Atlanta library earns $220K grant to preserve ‘the Black experience’
Long before archives like the Auburn Avenue Research Library would consider her work historically significant, Mary Parks Washington was turning the everyday Black experience into art — using old insurance policies, family records, photographs and handwritten documents.
In “Aunt Gussie,” a 1996 acrylic and collage portrait of a woman clutching the umbrella she carried “rain or shine,” Washington layered Aunt Gussie on top of an old insurance policy to fuse personal history with the collective story of Black Atlanta before the Civil Rights Movement.
“Aunt Gussie loved her umbrella and carried it rain or shine,” wrote Washington, an Atlanta native and 1945 Spelman College graduate who died in 2019. “Perhaps it was her shield of protection from the unhappy world she lived in. Her focus was paying her weekly insurance policy and planning for a fine funeral.”
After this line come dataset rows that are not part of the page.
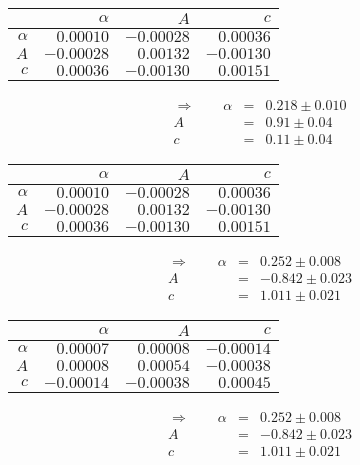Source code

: \begin{tabular}{|r|r|r|r|}
 \hline 
\cellcolor{tabcolor}&\cellcolor{tabcolor}$\alpha$&\cellcolor{tabcolor}$A$&\cellcolor{tabcolor}$c$\\ \hline 
 \cellcolor{tabcolor}$\alpha$&$0.00010$ &$-0.00028$ &$0.00036$ \\ \hline
\cellcolor{tabcolor}$A$&$-0.00028$ &$0.00132$ &$-0.00130$ \\ \hline
\cellcolor{tabcolor}$c$&$0.00036$ &$-0.00130$ &$0.00151$ \\ \hline
\end{tabular}
\begin{align}\Rightarrow \qquad
    \alpha &=& 0.218 \pm 0.010 \\
    A &=& 0.91 \pm 0.04 \\
    c &=& 0.11 \pm 0.04 
\end{align}

 \begin{tabular}{|r|r|r|r|}
 \hline 
\cellcolor{tabcolor}&\cellcolor{tabcolor}$\alpha$&\cellcolor{tabcolor}$A$&\cellcolor{tabcolor}$c$\\ \hline 
 \cellcolor{tabcolor}$\alpha$&$0.00010$ &$-0.00028$ &$0.00036$ \\ \hline
\cellcolor{tabcolor}$A$&$-0.00028$ &$0.00132$ &$-0.00130$ \\ \hline
\cellcolor{tabcolor}$c$&$0.00036$ &$-0.00130$ &$0.00151$ \\ \hline
\end{tabular}
\begin{align}\Rightarrow \qquad
    \alpha &=& 0.252 \pm 0.008 \\
    A &=& -0.842 \pm 0.023 \\
    c &=& 1.011 \pm 0.021 
\end{align}

 \begin{tabular}{|r|r|r|r|}
 \hline 
\cellcolor{tabcolor}&\cellcolor{tabcolor}$\alpha$&\cellcolor{tabcolor}$A$&\cellcolor{tabcolor}$c$\\ \hline 
 \cellcolor{tabcolor}$\alpha$&$0.00007$ &$0.00008$ &$-0.00014$ \\ \hline
\cellcolor{tabcolor}$A$&$0.00008$ &$0.00054$ &$-0.00038$ \\ \hline
\cellcolor{tabcolor}$c$&$-0.00014$ &$-0.00038$ &$0.00045$ \\ \hline
\end{tabular}
\begin{align}\Rightarrow \qquad
    \alpha &=& 0.252 \pm 0.008 \\
    A &=& -0.842 \pm 0.023 \\
    c &=& 1.011 \pm 0.021 
\end{align}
Now, Washington’s work and archives are among the collections being preserved and digitized at the Auburn Avenue Research Library on African American Culture and History, thanks to a $220,000 grant from the Getty Foundation to help the institution continue to support and preserve Black artistic and cultural history.
“Our collections document all forms of the Black experience,” said Derek Mosley, head archivist at the library. “Everyone deserves to have their story preserved, and that is what we aim to do.”
The library traces its roots to the Sweet Auburn Branch of the Carnegie Library of Atlanta, the first branch created for Atlanta’s Black community during segregation.
The archives, founded from a collection that dates to 1934, was established by Black librarians Annie L. McPheeters and Alice Dugged Cary and has since grown into one of the nation’s leading archives dedicated to Black history and culture.

The Auburn Avenue Research Library is one of eight institutions — including the Berkeley Art Museum and Pacific Film Archive and the Charles H. Wright Museum of African American History in Detroit — that will split a $1.8 million Getty grant to preserve various art mediums, including artist papers, exhibition records and photography, by enhancing the institutions’ access to materials to digitize archival elements.
Victor Simmons, administrator of the library said the grant helps further its goal of showcasing an already rich and diverse collection, including the papers of former Atlanta Mayor Andrew Young, civil rights leader Hosea Williams and attorney Donald Lee Hollowell.
He added it was especially important for the library to highlight their other “robust” collections, too, like the Black LGBTQ+ and now Black arts collections.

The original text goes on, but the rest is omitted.